> _TASK OBJECTIVE_
Within the material below, locate the line with "path to all the" and the line with "observation, and '86400', the", then return those two lines and all lines between them, exactly as written.

> _INFORMATION SUPPLIED_
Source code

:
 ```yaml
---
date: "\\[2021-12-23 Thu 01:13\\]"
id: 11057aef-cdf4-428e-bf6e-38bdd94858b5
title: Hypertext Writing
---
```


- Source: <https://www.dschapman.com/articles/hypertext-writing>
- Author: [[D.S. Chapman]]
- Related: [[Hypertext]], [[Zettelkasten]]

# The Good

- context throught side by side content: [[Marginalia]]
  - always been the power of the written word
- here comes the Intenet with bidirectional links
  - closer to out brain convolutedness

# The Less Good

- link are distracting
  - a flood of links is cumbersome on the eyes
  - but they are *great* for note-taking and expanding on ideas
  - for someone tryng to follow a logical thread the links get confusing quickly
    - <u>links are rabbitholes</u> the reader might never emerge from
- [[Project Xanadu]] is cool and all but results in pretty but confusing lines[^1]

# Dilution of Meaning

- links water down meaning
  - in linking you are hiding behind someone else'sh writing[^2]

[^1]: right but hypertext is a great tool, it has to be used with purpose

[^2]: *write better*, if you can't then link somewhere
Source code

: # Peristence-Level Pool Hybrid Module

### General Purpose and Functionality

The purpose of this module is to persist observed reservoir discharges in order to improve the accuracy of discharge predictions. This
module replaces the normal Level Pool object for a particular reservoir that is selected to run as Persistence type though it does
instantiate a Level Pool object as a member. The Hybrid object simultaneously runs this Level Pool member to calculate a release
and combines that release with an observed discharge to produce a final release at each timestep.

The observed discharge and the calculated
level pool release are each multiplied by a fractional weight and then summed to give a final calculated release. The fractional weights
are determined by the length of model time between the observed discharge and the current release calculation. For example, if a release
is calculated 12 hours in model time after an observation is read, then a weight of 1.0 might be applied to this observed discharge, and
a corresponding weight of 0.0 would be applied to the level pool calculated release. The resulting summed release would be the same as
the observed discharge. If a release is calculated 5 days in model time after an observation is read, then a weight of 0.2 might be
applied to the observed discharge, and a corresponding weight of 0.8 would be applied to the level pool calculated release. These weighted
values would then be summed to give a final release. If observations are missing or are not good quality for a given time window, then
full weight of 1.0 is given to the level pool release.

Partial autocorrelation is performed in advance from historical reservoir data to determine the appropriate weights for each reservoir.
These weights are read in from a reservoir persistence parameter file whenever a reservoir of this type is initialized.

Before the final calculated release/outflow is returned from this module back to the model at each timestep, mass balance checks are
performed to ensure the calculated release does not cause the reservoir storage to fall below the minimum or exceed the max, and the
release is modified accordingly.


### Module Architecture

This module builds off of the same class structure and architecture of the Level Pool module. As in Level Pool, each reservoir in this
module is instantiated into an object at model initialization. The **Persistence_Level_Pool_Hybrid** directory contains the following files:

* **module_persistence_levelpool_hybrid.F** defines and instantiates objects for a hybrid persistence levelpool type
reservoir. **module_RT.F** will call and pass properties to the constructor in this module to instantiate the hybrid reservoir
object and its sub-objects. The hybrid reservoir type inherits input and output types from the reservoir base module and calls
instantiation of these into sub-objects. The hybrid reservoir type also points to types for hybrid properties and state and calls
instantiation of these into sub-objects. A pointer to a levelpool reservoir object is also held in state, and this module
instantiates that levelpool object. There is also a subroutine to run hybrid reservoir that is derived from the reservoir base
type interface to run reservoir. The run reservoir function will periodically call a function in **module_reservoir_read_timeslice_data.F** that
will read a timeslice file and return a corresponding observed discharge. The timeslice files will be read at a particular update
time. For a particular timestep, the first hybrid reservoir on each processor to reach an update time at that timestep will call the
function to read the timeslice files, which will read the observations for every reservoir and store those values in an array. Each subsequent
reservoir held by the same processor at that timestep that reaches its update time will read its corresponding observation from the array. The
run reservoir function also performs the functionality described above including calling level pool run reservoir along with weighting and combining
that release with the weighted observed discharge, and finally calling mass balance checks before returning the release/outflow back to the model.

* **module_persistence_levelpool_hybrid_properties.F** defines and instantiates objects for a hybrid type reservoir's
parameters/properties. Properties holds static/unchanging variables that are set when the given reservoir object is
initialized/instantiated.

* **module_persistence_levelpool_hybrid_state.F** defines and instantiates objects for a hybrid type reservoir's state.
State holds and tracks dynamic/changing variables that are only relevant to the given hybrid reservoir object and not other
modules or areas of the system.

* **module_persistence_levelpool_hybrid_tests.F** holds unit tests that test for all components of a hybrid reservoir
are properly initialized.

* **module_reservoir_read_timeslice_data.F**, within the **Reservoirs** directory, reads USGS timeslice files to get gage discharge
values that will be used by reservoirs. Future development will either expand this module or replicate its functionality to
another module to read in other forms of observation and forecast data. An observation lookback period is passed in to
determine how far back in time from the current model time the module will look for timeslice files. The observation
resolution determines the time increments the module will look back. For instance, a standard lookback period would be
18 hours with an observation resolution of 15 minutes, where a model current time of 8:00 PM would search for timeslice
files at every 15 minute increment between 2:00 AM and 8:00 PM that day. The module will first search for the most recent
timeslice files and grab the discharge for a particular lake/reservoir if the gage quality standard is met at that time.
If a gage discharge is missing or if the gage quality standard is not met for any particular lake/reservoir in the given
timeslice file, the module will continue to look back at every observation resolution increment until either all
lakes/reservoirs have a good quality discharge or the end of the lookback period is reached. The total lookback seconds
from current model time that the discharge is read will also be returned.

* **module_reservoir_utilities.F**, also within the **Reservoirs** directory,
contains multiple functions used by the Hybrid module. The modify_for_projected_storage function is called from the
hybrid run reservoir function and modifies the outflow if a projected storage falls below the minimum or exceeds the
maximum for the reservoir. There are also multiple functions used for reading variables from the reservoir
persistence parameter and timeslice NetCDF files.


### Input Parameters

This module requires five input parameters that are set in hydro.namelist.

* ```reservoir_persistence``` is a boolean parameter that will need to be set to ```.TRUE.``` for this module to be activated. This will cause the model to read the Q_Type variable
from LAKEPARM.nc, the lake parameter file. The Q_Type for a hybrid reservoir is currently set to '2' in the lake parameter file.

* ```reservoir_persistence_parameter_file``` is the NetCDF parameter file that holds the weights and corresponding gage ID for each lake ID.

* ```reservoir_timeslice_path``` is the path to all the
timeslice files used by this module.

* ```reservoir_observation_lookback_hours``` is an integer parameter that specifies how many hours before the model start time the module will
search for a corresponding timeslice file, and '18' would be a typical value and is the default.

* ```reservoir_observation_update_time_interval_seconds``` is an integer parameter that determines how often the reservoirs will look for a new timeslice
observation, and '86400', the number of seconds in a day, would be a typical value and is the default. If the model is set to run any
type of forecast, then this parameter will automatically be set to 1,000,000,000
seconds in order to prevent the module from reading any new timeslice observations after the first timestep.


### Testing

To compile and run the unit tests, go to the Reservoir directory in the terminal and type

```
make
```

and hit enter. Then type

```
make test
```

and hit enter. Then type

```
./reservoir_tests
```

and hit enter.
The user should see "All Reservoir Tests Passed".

> _WRITTEN SOLUTION_
* ```reservoir_timeslice_path``` is the path to all the
timeslice files used by this module.

* ```reservoir_observation_lookback_hours``` is an integer parameter that specifies how many hours before the model start time the module will
search for a corresponding timeslice file, and '18' would be a typical value and is the default.

* ```reservoir_observation_update_time_interval_seconds``` is an integer parameter that determines how often the reservoirs will look for a new timeslice
observation, and '86400', the number of seconds in a day, would be a typical value and is the default. If the model is set to run any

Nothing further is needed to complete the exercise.